This is actually a less serious weekend project called SlapDash-Net which can be considered a less serious variation on VIT architecture. We use some encoder type transformer layers, together with some register tokens. Prior to encoder encoder layer we introduce some convolution layers in a highly slapdash manner. The dudes will be trained on ImageNet1k/22k dataset.

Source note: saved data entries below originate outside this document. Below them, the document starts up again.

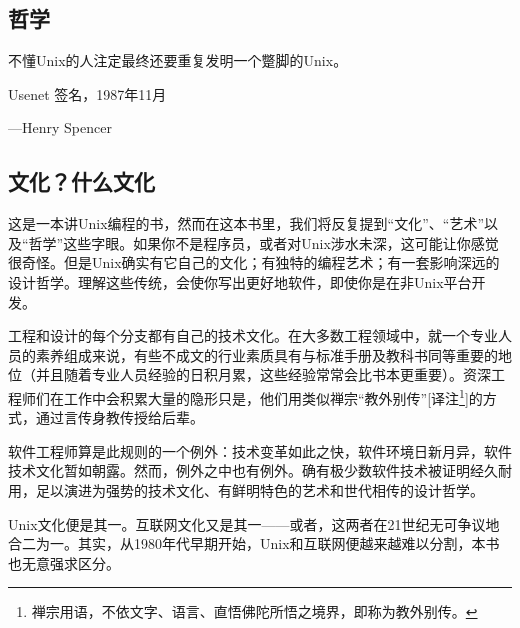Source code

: \documentclass[11pt,oneside]{book}
\begin{document}
\frontmatter   

\author{Eric S. Raymond}
\titleLC


\setcounter{tocdepth}{2}    
\tableofcontents

\begin{common-format}
\mainmatter 

\chapter{哲学}

\begin{flushright}
\begin{notecard}[red!30]
不懂Unix的人注定最终还要重复发明一个蹩脚的Unix。

Usenet 签名，1987年11月

{\hfill —Henry Spencer}
\end{notecard}
\end{flushright}


\section{文化？什么文化}
这是一本讲Unix编程的书，然而在这本书里，我们将反复提到“文化”、“艺术”以及“哲学”这些字眼。如果你不是程序员，或者对Unix涉水未深，这可能让你感觉很奇怪。但是Unix确实有它自己的文化；有独特的编程艺术；有一套影响深远的设计哲学。理解这些传统，会使你写出更好地软件，即使你是在非Unix平台开发。

工程和设计的每个分支都有自己的技术文化。在大多数工程领域中，就一个专业人员的素养组成来说，有些不成文的行业素质具有与标准手册及教科书同等重要的地位（并且随着专业人员经验的日积月累，这些经验常常会比书本更重要）。资深工程师们在工作中会积累大量的隐形只是，他们用类似禅宗“教外别传”[译注\footnote{禅宗用语，不依文字、语言、直悟佛陀所悟之境界，即称为教外别传。}]的方式，通过言传身教传授给后辈。

软件工程师算是此规则的一个例外：技术变革如此之快，软件环境日新月异，软件技术文化暂如朝露。然而，例外之中也有例外。确有极少数软件技术被证明经久耐用，足以演进为强势的技术文化、有鲜明特色的艺术和世代相传的设计哲学。

Unix文化便是其一。互联网文化又是其一——或者，这两者在21世纪无可争议地合二为一。其实，从1980年代早期开始，Unix和互联网便越来越难以分割，本书也无意强求区分。



\end{common-format}
\end{document}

- No promise to get very high accuracy,
- No prior assumption that exactly the same idea might have been used elsewhere,
- No attempt to tweak hyperparameters more than needed,
- We would like to hybridize things,
- We do bizzare combinations for the mere reason: because we would like to!!!,
- In SdP-Net we trust!
The setup is as follows:
(Patcher + Embedding Layer) + 5 x CLS_tokens --> N x (SDP_NeT_Blocks) --> Encoder_Layer + CLS_tks --> CLS_tks.mean(-2) -> MLP -> Logits
where SDP_NeT_Blocks = 2 x (DW_Conv + MLP) + Transformer_Encoder_Blocks. CLS tokens attend the image only through attention blocks. They are able to attend each other as well.

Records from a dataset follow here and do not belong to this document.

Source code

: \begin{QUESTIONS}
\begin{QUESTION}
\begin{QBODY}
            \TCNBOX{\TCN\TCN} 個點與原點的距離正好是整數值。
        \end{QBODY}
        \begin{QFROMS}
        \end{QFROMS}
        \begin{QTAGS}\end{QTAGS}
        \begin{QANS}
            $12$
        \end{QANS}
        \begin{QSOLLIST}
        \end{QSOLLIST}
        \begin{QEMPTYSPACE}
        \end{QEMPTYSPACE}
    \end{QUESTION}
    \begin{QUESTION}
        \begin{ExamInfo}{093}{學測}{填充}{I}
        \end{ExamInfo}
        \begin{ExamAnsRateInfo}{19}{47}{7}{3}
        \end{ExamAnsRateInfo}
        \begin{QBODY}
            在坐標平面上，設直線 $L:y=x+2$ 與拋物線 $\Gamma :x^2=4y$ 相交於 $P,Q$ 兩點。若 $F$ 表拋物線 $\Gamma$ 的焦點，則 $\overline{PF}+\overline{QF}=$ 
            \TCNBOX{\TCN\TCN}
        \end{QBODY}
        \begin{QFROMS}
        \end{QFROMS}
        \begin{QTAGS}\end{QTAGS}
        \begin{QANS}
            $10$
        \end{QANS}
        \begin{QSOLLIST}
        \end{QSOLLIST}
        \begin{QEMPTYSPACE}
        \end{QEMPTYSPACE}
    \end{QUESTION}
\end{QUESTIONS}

#Size | #Params | #Blocks | Patch_size | Conv_Size | Embed_Dim | Top1 Acc |
---|---|---|---|---|---|---|
XXS | 55M | 7 | 16 | 7 | 128 | ? |
S | 76M | 12 | 16 | 7 | 512 | ? |
M | 86M | 12 | 16 | 7 | 768 | ? |
L | 86M | 12 | 16 | 7 | 768 | ? |
XL | 101 M | 17 | 14 | 7 | 768 | 82.1 |
Bitter lesson: The biggest model gives 82.2 acc on Imagenet1K, EMA of this model gives slightly better result. Trained only for 200 epochs. The Weights of the trained models can be publicized upon request.
AdamW: lr = 0.001875 (=0.001*batch_size/512) Weight decay 0.05 CosineAnnealing with warm starts in addition to 5 warming up epochs.
RandAugment + Random erase + Random resize+ CutMix + MixUp + Dropout(0.2) (Only to FFN parts of Attention layers)
#TODO
- Gating mechanism in FFN?
- LayerScale --> This will be needed for deeper networks!
- Neighborhood embedding --> See layers ConvEmbedding layer (A larger embedding look up dictionary is used and for an individual patch, a neighbour of embeddings are averaged!)
- Use KeLü activation instead of GeLu (KeLü implemented but may not be really optimized!)
- Use BCE loss.